• **WHAT IS NEEDED**: When the word "repository" shows up in a line of the records below, copy that line.

START SOURCE MATERIAL

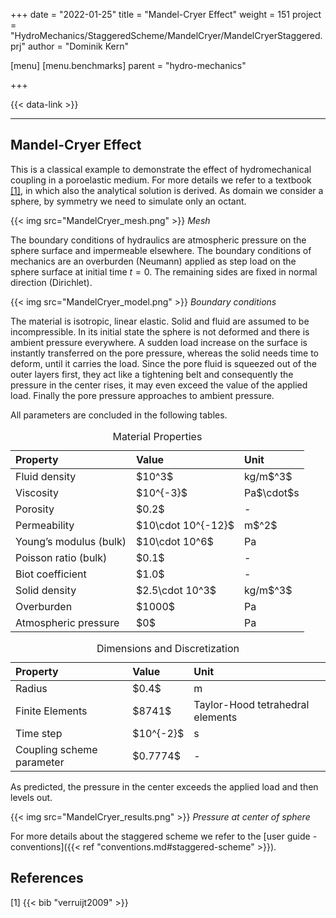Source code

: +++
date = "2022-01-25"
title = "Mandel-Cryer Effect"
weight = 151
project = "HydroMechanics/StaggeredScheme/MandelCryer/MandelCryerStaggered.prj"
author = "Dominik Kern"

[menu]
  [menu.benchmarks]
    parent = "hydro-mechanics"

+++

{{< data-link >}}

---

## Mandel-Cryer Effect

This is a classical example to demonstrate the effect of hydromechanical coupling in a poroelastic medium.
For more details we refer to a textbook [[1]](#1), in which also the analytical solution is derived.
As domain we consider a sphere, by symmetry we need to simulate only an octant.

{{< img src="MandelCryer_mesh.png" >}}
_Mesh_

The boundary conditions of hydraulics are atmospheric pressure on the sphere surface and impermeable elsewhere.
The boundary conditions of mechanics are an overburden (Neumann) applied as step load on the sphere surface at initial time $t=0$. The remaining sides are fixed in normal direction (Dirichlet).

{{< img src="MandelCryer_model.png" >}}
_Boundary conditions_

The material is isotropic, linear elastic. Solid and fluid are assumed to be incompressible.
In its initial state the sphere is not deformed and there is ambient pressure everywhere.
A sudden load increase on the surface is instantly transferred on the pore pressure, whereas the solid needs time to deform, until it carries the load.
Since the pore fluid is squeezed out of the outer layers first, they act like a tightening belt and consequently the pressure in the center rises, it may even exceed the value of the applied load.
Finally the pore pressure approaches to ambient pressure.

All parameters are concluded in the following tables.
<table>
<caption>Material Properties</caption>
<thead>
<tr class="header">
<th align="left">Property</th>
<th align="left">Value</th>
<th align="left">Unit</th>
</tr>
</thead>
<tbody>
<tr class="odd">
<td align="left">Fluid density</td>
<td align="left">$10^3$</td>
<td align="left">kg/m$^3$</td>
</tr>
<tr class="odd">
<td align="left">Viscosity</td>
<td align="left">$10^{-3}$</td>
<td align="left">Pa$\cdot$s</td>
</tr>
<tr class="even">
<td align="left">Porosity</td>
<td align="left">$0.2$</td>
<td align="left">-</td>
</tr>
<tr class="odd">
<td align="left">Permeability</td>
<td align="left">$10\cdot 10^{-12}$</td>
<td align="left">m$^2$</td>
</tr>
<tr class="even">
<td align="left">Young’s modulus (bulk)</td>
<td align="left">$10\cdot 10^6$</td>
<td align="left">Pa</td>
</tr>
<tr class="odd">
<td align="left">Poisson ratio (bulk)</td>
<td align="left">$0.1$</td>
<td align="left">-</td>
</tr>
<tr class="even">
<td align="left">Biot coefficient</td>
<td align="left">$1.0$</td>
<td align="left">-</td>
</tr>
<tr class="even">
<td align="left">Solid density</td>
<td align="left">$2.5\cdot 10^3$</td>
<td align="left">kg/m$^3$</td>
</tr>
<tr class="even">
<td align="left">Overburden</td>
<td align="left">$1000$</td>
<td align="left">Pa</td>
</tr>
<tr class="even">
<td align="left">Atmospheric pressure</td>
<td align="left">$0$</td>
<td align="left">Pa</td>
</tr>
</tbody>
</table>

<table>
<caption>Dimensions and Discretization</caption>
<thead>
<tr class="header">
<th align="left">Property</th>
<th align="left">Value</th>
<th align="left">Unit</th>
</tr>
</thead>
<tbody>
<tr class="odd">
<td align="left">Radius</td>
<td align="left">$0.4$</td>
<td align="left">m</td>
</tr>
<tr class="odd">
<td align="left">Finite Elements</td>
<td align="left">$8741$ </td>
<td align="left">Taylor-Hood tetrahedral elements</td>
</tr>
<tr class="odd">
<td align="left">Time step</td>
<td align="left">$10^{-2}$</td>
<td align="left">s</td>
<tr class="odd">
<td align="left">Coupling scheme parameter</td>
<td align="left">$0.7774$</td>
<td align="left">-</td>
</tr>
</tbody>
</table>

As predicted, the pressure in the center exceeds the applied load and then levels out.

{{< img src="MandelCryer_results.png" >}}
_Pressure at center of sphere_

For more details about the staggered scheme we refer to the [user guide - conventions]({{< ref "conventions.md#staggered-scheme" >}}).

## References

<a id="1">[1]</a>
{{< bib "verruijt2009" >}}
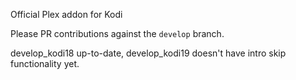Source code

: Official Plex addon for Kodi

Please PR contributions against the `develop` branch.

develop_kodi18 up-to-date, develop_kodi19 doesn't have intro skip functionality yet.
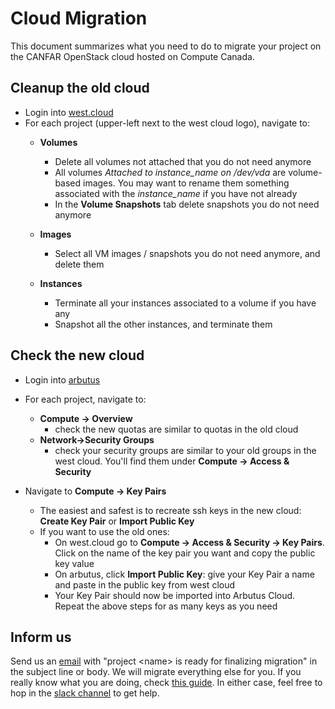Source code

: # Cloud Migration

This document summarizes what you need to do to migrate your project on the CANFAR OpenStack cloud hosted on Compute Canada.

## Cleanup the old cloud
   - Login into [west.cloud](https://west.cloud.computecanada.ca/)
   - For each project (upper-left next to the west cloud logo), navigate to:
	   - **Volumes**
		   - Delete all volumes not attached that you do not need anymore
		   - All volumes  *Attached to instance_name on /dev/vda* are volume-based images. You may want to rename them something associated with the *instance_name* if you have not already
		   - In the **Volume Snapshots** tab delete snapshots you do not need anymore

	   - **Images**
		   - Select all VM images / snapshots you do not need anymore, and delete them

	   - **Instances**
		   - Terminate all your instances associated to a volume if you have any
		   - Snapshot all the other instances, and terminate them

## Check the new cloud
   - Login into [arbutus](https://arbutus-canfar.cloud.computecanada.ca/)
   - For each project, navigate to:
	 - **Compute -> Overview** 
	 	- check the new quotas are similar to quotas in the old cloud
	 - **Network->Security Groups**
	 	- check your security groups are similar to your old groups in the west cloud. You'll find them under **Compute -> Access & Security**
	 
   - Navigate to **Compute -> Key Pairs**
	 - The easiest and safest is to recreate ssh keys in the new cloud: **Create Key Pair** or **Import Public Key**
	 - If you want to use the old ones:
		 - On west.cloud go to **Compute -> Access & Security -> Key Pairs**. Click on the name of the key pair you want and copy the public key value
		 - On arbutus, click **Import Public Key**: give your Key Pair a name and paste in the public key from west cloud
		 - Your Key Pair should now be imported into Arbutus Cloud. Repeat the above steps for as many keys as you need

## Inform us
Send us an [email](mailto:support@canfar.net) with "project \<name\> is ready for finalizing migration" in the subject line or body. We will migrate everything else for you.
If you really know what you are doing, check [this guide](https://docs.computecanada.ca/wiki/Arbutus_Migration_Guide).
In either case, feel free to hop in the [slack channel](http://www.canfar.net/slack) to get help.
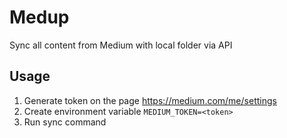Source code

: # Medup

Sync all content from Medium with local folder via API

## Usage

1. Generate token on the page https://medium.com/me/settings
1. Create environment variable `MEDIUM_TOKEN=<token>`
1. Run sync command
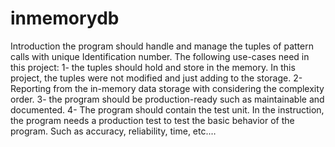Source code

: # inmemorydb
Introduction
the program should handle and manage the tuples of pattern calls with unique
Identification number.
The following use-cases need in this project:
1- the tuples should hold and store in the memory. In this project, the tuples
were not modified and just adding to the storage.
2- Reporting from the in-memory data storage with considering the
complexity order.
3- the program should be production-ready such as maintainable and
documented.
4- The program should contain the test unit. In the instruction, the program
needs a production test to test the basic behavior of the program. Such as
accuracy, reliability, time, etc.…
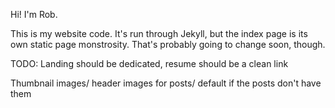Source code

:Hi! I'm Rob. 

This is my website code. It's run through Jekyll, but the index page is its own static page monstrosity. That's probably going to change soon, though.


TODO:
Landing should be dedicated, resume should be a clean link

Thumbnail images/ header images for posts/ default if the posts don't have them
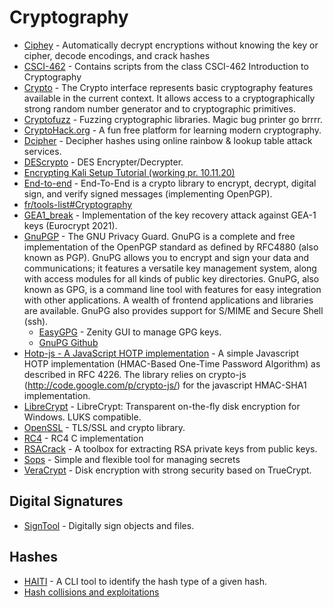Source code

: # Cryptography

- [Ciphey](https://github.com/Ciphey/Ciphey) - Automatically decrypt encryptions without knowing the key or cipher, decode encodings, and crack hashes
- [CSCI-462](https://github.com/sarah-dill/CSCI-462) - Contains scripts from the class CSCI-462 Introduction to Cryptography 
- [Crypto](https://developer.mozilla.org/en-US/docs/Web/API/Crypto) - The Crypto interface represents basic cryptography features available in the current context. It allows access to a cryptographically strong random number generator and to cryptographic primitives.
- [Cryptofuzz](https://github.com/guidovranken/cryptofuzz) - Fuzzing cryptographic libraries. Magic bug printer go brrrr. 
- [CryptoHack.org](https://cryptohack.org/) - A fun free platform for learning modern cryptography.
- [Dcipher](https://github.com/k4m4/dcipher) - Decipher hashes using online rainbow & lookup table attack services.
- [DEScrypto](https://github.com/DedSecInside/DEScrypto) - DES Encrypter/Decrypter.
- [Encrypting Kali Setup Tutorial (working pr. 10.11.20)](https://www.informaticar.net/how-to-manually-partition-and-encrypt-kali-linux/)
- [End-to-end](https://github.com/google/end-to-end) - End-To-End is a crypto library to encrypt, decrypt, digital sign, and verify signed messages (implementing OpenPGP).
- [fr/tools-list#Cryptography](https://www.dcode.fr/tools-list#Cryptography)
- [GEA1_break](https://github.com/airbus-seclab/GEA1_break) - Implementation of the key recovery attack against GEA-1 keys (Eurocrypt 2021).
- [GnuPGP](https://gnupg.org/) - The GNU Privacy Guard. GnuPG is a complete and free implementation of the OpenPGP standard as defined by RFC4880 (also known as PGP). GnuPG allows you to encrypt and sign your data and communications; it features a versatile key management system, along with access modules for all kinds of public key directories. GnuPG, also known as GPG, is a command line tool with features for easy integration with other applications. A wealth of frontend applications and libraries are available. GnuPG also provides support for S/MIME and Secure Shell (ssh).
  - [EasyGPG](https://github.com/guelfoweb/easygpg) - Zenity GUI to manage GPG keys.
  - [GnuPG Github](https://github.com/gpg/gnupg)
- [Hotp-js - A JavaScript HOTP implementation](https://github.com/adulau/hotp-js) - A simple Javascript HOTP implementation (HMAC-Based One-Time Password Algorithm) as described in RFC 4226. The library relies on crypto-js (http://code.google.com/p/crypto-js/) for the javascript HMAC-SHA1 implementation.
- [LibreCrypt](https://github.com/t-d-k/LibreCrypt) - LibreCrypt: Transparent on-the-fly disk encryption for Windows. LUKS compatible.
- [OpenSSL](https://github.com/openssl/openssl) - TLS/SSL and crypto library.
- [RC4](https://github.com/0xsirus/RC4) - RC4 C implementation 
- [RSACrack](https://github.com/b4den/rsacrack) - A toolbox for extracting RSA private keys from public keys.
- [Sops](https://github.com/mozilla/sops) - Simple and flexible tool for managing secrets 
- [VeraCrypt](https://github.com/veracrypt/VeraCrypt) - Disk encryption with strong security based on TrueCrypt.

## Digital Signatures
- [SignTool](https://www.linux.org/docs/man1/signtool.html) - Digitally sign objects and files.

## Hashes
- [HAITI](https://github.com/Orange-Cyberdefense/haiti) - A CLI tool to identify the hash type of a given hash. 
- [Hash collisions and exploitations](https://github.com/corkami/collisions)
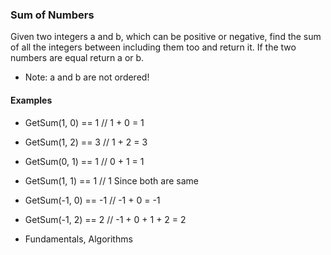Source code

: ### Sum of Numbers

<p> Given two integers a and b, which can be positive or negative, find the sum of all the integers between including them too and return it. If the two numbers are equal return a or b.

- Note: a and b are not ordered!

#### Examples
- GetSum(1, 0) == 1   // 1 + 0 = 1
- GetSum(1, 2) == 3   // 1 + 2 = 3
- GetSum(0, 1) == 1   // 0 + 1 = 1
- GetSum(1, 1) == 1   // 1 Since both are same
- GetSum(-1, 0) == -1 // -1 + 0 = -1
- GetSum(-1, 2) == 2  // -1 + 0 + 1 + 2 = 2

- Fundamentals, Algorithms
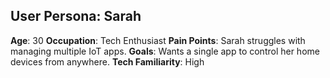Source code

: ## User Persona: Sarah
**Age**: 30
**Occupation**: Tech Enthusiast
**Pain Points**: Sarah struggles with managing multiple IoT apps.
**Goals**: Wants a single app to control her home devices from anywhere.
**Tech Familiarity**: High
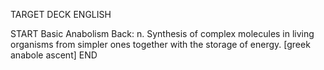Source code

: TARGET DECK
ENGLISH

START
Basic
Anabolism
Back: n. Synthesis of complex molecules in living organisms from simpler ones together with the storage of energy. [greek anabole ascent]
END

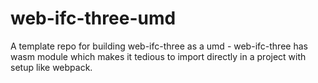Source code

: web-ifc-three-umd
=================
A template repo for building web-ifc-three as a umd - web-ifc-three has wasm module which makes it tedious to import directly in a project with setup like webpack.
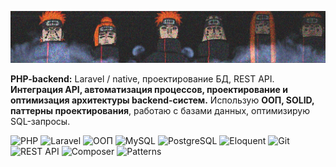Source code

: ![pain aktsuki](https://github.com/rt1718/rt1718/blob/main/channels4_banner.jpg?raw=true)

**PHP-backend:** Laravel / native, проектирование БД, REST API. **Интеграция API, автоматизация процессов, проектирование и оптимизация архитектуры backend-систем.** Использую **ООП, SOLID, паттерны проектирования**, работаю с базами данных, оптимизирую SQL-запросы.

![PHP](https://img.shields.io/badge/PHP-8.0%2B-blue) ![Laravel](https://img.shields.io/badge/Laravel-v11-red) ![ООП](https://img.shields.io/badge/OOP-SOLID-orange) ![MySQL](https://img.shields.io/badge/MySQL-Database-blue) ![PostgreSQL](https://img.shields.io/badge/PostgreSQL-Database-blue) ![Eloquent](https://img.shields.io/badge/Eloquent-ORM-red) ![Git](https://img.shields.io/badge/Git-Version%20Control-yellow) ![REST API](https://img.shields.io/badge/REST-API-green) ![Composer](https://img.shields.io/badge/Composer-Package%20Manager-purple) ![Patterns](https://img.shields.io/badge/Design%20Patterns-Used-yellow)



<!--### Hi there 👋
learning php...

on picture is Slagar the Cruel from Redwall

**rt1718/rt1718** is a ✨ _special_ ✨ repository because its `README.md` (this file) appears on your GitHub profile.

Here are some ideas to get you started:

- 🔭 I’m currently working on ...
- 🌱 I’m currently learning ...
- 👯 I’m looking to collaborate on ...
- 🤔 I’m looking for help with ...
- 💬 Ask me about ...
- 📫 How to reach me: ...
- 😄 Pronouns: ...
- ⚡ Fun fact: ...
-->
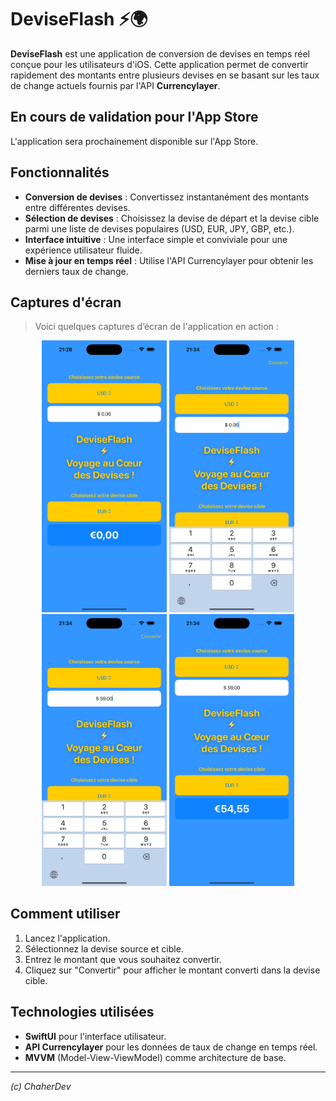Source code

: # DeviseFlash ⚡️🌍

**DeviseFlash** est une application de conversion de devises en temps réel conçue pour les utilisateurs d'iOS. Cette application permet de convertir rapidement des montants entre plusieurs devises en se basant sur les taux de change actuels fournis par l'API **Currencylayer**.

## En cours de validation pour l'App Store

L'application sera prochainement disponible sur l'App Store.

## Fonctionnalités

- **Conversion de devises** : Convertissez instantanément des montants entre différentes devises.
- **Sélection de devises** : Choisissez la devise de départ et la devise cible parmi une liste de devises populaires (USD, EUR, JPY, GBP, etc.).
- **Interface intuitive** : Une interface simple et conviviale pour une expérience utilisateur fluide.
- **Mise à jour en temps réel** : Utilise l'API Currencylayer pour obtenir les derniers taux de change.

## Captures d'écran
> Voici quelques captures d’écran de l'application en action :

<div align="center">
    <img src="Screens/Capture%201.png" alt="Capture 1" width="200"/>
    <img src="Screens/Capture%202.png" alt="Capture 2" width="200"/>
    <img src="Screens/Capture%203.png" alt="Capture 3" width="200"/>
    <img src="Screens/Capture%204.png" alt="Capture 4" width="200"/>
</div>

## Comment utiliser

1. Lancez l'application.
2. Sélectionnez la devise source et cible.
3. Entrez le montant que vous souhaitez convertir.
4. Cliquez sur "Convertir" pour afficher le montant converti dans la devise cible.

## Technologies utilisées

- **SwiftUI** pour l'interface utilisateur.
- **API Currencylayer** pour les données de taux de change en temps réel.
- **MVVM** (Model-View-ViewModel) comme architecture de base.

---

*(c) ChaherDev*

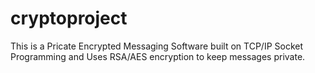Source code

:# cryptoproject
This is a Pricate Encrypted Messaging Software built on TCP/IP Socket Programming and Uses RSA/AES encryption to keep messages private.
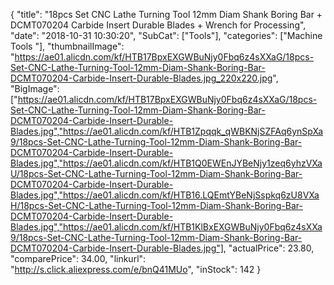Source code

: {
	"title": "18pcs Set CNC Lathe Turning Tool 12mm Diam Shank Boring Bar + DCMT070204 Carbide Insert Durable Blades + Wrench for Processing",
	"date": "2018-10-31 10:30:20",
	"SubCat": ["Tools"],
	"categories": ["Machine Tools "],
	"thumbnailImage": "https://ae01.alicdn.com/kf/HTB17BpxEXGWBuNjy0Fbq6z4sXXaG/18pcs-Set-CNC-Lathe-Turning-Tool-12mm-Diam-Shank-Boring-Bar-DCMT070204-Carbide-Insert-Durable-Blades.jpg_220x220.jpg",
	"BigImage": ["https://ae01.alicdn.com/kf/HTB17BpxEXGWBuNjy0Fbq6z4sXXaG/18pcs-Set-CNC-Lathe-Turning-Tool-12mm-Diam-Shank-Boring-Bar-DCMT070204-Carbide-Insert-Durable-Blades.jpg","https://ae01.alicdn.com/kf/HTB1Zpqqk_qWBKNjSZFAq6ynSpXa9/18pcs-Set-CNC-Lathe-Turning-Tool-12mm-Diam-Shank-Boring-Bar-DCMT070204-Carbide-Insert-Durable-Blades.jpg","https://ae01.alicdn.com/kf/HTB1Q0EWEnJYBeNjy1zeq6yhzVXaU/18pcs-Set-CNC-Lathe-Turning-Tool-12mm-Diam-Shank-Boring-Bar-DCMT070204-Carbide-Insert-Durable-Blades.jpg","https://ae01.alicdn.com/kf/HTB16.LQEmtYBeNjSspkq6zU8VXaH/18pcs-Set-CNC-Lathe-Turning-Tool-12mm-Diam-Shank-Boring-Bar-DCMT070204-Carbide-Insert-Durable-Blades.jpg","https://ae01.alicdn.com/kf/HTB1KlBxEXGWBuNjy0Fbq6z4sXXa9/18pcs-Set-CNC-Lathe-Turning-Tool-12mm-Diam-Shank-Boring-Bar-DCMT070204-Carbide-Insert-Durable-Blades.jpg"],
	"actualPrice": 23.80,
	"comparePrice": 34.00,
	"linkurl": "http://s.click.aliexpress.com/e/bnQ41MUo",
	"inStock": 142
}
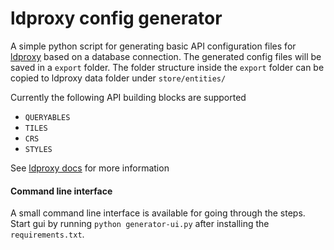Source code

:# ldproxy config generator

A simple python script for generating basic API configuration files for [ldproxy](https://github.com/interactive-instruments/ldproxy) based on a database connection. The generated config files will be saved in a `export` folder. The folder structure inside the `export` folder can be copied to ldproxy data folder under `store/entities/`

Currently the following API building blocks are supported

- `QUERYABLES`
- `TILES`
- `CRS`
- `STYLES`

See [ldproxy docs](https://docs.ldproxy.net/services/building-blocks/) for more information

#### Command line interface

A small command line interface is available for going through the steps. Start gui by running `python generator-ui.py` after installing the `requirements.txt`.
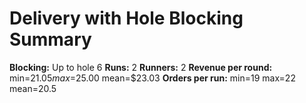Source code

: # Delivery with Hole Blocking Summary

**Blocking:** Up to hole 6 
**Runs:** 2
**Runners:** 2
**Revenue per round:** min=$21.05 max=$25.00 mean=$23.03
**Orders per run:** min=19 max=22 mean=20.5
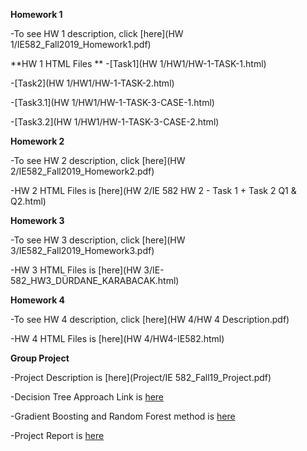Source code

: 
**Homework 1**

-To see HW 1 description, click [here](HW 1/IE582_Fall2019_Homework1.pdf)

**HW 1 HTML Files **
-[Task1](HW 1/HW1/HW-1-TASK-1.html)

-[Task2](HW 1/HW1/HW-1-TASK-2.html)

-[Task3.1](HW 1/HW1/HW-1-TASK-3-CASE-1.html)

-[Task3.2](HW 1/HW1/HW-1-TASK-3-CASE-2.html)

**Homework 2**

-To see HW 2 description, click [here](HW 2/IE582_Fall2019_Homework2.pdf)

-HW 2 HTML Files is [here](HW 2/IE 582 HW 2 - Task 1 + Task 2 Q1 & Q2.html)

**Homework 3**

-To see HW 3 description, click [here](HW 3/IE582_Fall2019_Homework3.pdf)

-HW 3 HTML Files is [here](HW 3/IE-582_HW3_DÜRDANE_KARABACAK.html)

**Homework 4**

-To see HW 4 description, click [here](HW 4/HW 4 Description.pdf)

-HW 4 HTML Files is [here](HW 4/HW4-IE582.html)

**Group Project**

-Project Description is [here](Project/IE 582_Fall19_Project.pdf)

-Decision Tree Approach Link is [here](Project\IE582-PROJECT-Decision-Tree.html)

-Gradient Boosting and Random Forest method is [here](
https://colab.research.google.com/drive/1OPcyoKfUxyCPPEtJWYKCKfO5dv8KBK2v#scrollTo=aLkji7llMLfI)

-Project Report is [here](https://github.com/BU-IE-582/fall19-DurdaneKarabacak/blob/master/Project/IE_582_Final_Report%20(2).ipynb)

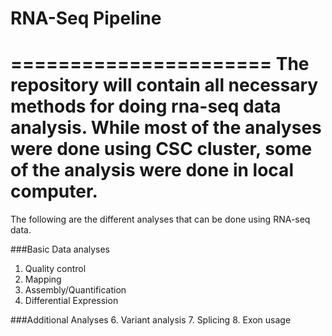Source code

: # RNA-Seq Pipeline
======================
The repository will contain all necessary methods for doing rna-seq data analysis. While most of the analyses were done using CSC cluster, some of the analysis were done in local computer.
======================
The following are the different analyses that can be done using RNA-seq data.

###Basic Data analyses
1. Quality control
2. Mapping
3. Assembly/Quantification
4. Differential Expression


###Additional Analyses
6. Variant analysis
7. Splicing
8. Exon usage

END SOURCE MATERIAL

• **ANSWER SECTION**:
**rt1718/rt1718** is a ✨ _special_ ✨ repository because its `README.md` (this file) appears on your GitHub profile.
The repository will contain all necessary methods for doing rna-seq data analysis. While most of the analyses were done using CSC cluster, some of the analysis were done in local computer.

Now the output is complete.